__WHAT IS EXPECTED__:
For the data below, say how many lines contain "recuento". Only the number should be given.

__RECORDED DATA__:
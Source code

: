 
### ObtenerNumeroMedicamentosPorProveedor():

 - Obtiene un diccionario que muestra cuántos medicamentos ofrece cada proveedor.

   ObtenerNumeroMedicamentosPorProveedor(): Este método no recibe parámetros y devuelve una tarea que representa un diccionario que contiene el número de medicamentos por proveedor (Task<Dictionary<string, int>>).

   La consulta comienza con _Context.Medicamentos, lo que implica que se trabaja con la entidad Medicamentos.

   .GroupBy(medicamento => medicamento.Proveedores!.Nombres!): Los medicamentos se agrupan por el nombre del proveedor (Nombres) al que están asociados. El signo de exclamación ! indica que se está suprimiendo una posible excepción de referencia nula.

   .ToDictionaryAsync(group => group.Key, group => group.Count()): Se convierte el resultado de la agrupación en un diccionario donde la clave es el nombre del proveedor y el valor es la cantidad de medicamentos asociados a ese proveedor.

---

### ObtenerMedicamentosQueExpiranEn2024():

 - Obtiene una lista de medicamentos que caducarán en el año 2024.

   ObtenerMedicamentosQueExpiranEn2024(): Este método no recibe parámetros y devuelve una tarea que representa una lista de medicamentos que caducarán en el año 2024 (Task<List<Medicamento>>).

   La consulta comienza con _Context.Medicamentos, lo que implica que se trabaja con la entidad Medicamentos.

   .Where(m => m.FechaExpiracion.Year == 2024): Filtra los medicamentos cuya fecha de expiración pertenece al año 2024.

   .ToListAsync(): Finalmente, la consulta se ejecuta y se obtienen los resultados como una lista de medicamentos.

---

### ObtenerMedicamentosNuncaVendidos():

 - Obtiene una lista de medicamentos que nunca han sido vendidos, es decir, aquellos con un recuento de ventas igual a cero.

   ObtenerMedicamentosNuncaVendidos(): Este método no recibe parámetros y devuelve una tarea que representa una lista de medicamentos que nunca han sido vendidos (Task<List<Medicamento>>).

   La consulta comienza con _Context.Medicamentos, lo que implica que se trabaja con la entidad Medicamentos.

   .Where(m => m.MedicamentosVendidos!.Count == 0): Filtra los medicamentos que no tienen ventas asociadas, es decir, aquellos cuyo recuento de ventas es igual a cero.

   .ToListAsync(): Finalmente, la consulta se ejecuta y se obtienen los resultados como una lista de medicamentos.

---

__WRITTEN REPLY__:
2